* **PROBLEM TO WORK ON**: What is the number of lines in these records with "coriander" in them? Answer with that number only.

* **EXCERPTED RECORDS**:
= Beginning of Section =

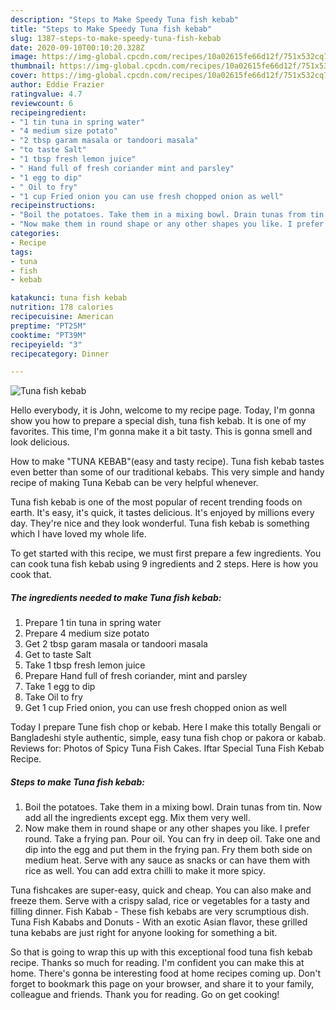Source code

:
 ```yaml
---
description: "Steps to Make Speedy Tuna fish kebab"
title: "Steps to Make Speedy Tuna fish kebab"
slug: 1387-steps-to-make-speedy-tuna-fish-kebab
date: 2020-09-10T00:10:20.328Z
image: https://img-global.cpcdn.com/recipes/10a02615fe66d12f/751x532cq70/tuna-fish-kebab-recipe-main-photo.jpg
thumbnail: https://img-global.cpcdn.com/recipes/10a02615fe66d12f/751x532cq70/tuna-fish-kebab-recipe-main-photo.jpg
cover: https://img-global.cpcdn.com/recipes/10a02615fe66d12f/751x532cq70/tuna-fish-kebab-recipe-main-photo.jpg
author: Eddie Frazier
ratingvalue: 4.7
reviewcount: 6
recipeingredient:
- "1 tin tuna in spring water"
- "4 medium size potato"
- "2 tbsp garam masala or tandoori masala"
- "to taste Salt"
- "1 tbsp fresh lemon juice"
- " Hand full of fresh coriander mint and parsley"
- "1 egg to dip"
- " Oil to fry"
- "1 cup Fried onion you can use fresh chopped onion as well"
recipeinstructions:
- "Boil the potatoes. Take them in a mixing bowl. Drain tunas from tin. Now add all the ingredients except egg. Mix them very well."
- "Now make them in round shape or any other shapes you like. I prefer round. Take a frying pan. Pour oil. You can fry in deep oil. Take one and dip into the egg and put them in the frying pan. Fry them both side on medium heat. Serve with any sauce as snacks or can have them with rice as well. You can add extra chilli to make it more spicy."
categories:
- Recipe
tags:
- tuna
- fish
- kebab

katakunci: tuna fish kebab 
nutrition: 178 calories
recipecuisine: American
preptime: "PT25M"
cooktime: "PT39M"
recipeyield: "3"
recipecategory: Dinner

---
```



![Tuna fish kebab](https://img-global.cpcdn.com/recipes/10a02615fe66d12f/751x532cq70/tuna-fish-kebab-recipe-main-photo.jpg)

Hello everybody, it is John, welcome to my recipe page. Today, I'm gonna show you how to prepare a special dish, tuna fish kebab. It is one of my favorites. This time, I'm gonna make it a bit tasty. This is gonna smell and look delicious.

How to make &#34;TUNA KEBAB&#34;(easy and tasty recipe). Tuna fish kebab tastes even better than some of our traditional kebabs. This very simple and handy recipe of making Tuna Kebab can be very helpful whenever.

Tuna fish kebab is one of the most popular of recent trending foods on earth. It's easy, it's quick, it tastes delicious. It's enjoyed by millions every day. They're nice and they look wonderful. Tuna fish kebab is something which I have loved my whole life.


To get started with this recipe, we must first prepare a few ingredients. You can cook tuna fish kebab using 9 ingredients and 2 steps. Here is how you cook that.

<!--inarticleads1-->

##### The ingredients needed to make Tuna fish kebab:

1. Prepare 1 tin tuna in spring water
1. Prepare 4 medium size potato
1. Get 2 tbsp garam masala or tandoori masala
1. Get to taste Salt
1. Take 1 tbsp fresh lemon juice
1. Prepare  Hand full of fresh coriander, mint and parsley
1. Take 1 egg to dip
1. Take  Oil to fry
1. Get 1 cup Fried onion, you can use fresh chopped onion as well


Today I prepare Tune fish chop or kebab. Here I make this totally Bengali or Bangladeshi style authentic, simple, easy tuna fish chop or pakora or kabab. Reviews for: Photos of Spicy Tuna Fish Cakes. Iftar Special Tuna Fish Kebab Recipe. 

<!--inarticleads2-->

##### Steps to make Tuna fish kebab:

1. Boil the potatoes. Take them in a mixing bowl. Drain tunas from tin. Now add all the ingredients except egg. Mix them very well.
1. Now make them in round shape or any other shapes you like. I prefer round. Take a frying pan. Pour oil. You can fry in deep oil. Take one and dip into the egg and put them in the frying pan. Fry them both side on medium heat. Serve with any sauce as snacks or can have them with rice as well. You can add extra chilli to make it more spicy.


Tuna fishcakes are super-easy, quick and cheap. You can also make and freeze them. Serve with a crispy salad, rice or vegetables for a tasty and filling dinner. Fish Kabab - These fish kebabs are very scrumptious dish. Tuna Fish Kababs and Donuts - With an exotic Asian flavor, these grilled tuna kebabs are just right for anyone looking for something a bit. 

So that is going to wrap this up with this exceptional food tuna fish kebab recipe. Thanks so much for reading. I'm confident you can make this at home. There's gonna be interesting food at home recipes coming up. Don't forget to bookmark this page on your browser, and share it to your family, colleague and friends. Thank you for reading. Go on get cooking!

= End of Section =

* **EXERCISE ANSWER**: 2